▶ [Dataset content]

━━━━━━

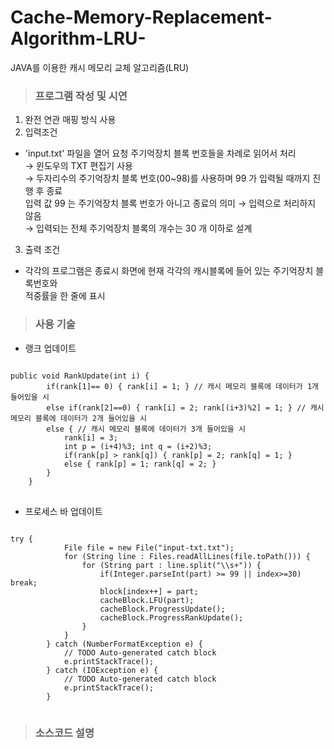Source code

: # Cache-Memory-Replacement-Algorithm-LRU-
JAVA를 이용한 캐시 메모리 교체 알고리즘(LRU)

> ### 프로그램 작성 및 시연  

 1) 완전 연관 매핑 방식 사용  
 2) 입력조건  
   - 'input.txt' 파일을 열어 요청 주기억장치 블록 번호들을 차례로 읽어서 처리  
      → 윈도우의 TXT 편집기 사용  
      → 두자리수의 주기억장치 블록 번호(00~98)를 사용하며 99 가 입력될 때까지 진행 후 종료  
        입력 값 99 는 주기억장치 블록 번호가 아니고 종료의 의미 → 입력으로 처리하지 않음  
      → 입력되는 전체 주기억장치 블록의 개수는 30 개 이하로 설계  
 3) 출력 조건
   - 각각의 프로그램은 종료시 화면에 현재 각각의 캐시블록에 들어 있는 주기억장치 블록번호와  
     적중률을 한 줄에 표시  
          
> ### 사용 기술 

 * 랭크 업데이트
<pre>
<code>
public void RankUpdate(int i) {
		if(rank[1]== 0) { rank[i] = 1; } // 캐시 메모리 블록에 데이터가 1개 들어있을 시 
		else if(rank[2]==0) { rank[i] = 2; rank[(i+3)%2] = 1; } // 캐시 메모리 블록에 데이터가 2개 들어있을 시 
		else { // 캐시 메모리 블록에 데이터가 3개 들어있을 시 
			rank[i] = 3;
			int p = (i+4)%3; int q = (i+2)%3;
			if(rank[p] > rank[q]) { rank[p] = 2; rank[q] = 1; }
			else { rank[p] = 1; rank[q] = 2; }
		}
	}
</code>
</pre>  
  
 * 프로세스 바 업데이트  
<pre>
<code>
try {
			File file = new File("input-txt.txt");
			for (String line : Files.readAllLines(file.toPath())) {
			    for (String part : line.split("\\s+")) {
			    	if(Integer.parseInt(part) >= 99 || index>=30) break;
			    	block[index++] = part;
			    	cacheBlock.LFU(part);
			    	cacheBlock.ProgressUpdate();
			    	cacheBlock.ProgressRankUpdate();
			    }
			}
		} catch (NumberFormatException e) {
			// TODO Auto-generated catch block
			e.printStackTrace();
		} catch (IOException e) {
			// TODO Auto-generated catch block
			e.printStackTrace();
		}
</code>
</pre>  

  
> ### 소스코드 설명


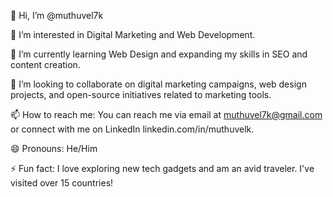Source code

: 👋 Hi, I’m @muthuvel7k

👀 I’m interested in Digital Marketing and Web Development.

🌱 I’m currently learning Web Design and expanding my skills in SEO and content creation.

💞️ I’m looking to collaborate on digital marketing campaigns, web design projects, and open-source initiatives related to marketing tools.

📫 How to reach me: You can reach me via email at muthuvel7k@gmail.com or connect with me on LinkedIn linkedin.com/in/muthuvelk.

😄 Pronouns: He/Him

⚡ Fun fact: I love exploring new tech gadgets and am an avid traveler. I've visited over 15 countries!
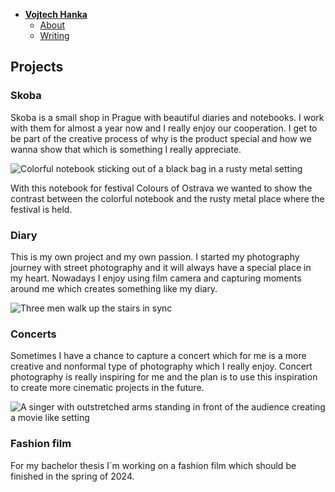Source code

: - [**Vojtech Hanka**](./) <!-- Use `index.md` as well. `./` is a shortcut back to your home page `index.md` -->
    - [About](about.md)
    - [Writing](writing/index.md)

## Projects



### Skoba
Skoba is a small shop in Prague with beautiful diaries and notebooks. I work with them for almost a year now and I really enjoy our cooperation. I get to be part of the creative process of why is the product special and how we wanna show that which is something I really appreciate.

![Colorful notebook sticking out of a black bag in a rusty metal setting](https://github.com/Vojteech/english-for-designers/assets/148872005/d06f5877-d673-4174-af30-c1b46922806c)

With this notebook for festival Colours of Ostrava we wanted to show the contrast between the colorful notebook and the rusty metal place where the festival is held.


### Diary
This is my own project and my own passion. I started my photography journey with street photography and it will always have a special place in my heart. Nowadays I enjoy using film camera and capturing moments around me which creates something like my diary.

![Three men walk up the stairs in sync](https://github.com/Vojteech/english-for-designers/assets/148872005/e3d460a3-90f8-4a77-b6f9-b62242a7b157)


### Concerts
Sometimes I have a chance to capture a concert which for me is a more creative and nonformal type of photography which I really enjoy. Concert photography is really inspiring for me and the plan is to use this inspiration to create more cinematic projects in the future.

![A singer with outstretched arms standing in front of the audience creating a movie like setting](https://github.com/Vojteech/english-for-designers/assets/148872005/3ac595c3-50bc-4b39-9d17-2a43c2556897)


### Fashion film
For my bachelor thesis I´m working on a fashion film which should be finished in the spring of 2024.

━━━━━━

▶ [Work order] Please restate all of the listing above word for word, with no pictures.

▶ [Written answer]
Source code

: # Cache-Memory-Replacement-Algorithm-LRU-
JAVA를 이용한 캐시 메모리 교체 알고리즘(LRU)

> ### 프로그램 작성 및 시연  

 1) 완전 연관 매핑 방식 사용  
 2) 입력조건  
   - 'input.txt' 파일을 열어 요청 주기억장치 블록 번호들을 차례로 읽어서 처리  
      → 윈도우의 TXT 편집기 사용  
      → 두자리수의 주기억장치 블록 번호(00~98)를 사용하며 99 가 입력될 때까지 진행 후 종료  
        입력 값 99 는 주기억장치 블록 번호가 아니고 종료의 의미 → 입력으로 처리하지 않음  
      → 입력되는 전체 주기억장치 블록의 개수는 30 개 이하로 설계  
 3) 출력 조건
   - 각각의 프로그램은 종료시 화면에 현재 각각의 캐시블록에 들어 있는 주기억장치 블록번호와  
     적중률을 한 줄에 표시  
          
> ### 사용 기술 

 * 랭크 업데이트
<pre>
<code>
public void RankUpdate(int i) {
		if(rank[1]== 0) { rank[i] = 1; } // 캐시 메모리 블록에 데이터가 1개 들어있을 시 
		else if(rank[2]==0) { rank[i] = 2; rank[(i+3)%2] = 1; } // 캐시 메모리 블록에 데이터가 2개 들어있을 시 
		else { // 캐시 메모리 블록에 데이터가 3개 들어있을 시 
			rank[i] = 3;
			int p = (i+4)%3; int q = (i+2)%3;
			if(rank[p] > rank[q]) { rank[p] = 2; rank[q] = 1; }
			else { rank[p] = 1; rank[q] = 2; }
		}
	}
</code>
</pre>  
  
 * 프로세스 바 업데이트  
<pre>
<code>
try {
			File file = new File("input-txt.txt");
			for (String line : Files.readAllLines(file.toPath())) {
			    for (String part : line.split("\\s+")) {
			    	if(Integer.parseInt(part) >= 99 || index>=30) break;
			    	block[index++] = part;
			    	cacheBlock.LFU(part);
			    	cacheBlock.ProgressUpdate();
			    	cacheBlock.ProgressRankUpdate();
			    }
			}
		} catch (NumberFormatException e) {
			// TODO Auto-generated catch block
			e.printStackTrace();
		} catch (IOException e) {
			// TODO Auto-generated catch block
			e.printStackTrace();
		}
</code>
</pre>  

  
> ### 소스코드 설명


Source code

: 👋 Hi, I’m @muthuvel7k

👀 I’m interested in Digital Marketing and Web Development.

🌱 I’m currently learning Web Design and expanding my skills in SEO and content creation.

💞️ I’m looking to collaborate on digital marketing campaigns, web design projects, and open-source initiatives related to marketing tools.

📫 How to reach me: You can reach me via email at muthuvel7k@gmail.com or connect with me on LinkedIn linkedin.com/in/muthuvelk.

😄 Pronouns: He/Him

⚡ Fun fact: I love exploring new tech gadgets and am an avid traveler. I've visited over 15 countries!
Source code

: - [**Vojtech Hanka**](./) <!-- Use `index.md` as well. `./` is a shortcut back to your home page `index.md` -->
    - [About](about.md)
    - [Writing](writing/index.md)

## Projects



### Skoba
Skoba is a small shop in Prague with beautiful diaries and notebooks. I work with them for almost a year now and I really enjoy our cooperation. I get to be part of the creative process of why is the product special and how we wanna show that which is something I really appreciate.

![Colorful notebook sticking out of a black bag in a rusty metal setting](https://github.com/Vojteech/english-for-designers/assets/148872005/d06f5877-d673-4174-af30-c1b46922806c)

With this notebook for festival Colours of Ostrava we wanted to show the contrast between the colorful notebook and the rusty metal place where the festival is held.


### Diary
This is my own project and my own passion. I started my photography journey with street photography and it will always have a special place in my heart. Nowadays I enjoy using film camera and capturing moments around me which creates something like my diary.

![Three men walk up the stairs in sync](https://github.com/Vojteech/english-for-designers/assets/148872005/e3d460a3-90f8-4a77-b6f9-b62242a7b157)


### Concerts
Sometimes I have a chance to capture a concert which for me is a more creative and nonformal type of photography which I really enjoy. Concert photography is really inspiring for me and the plan is to use this inspiration to create more cinematic projects in the future.

![A singer with outstretched arms standing in front of the audience creating a movie like setting](https://github.com/Vojteech/english-for-designers/assets/148872005/3ac595c3-50bc-4b39-9d17-2a43c2556897)


### Fashion film
For my bachelor thesis I´m working on a fashion film which should be finished in the spring of 2024.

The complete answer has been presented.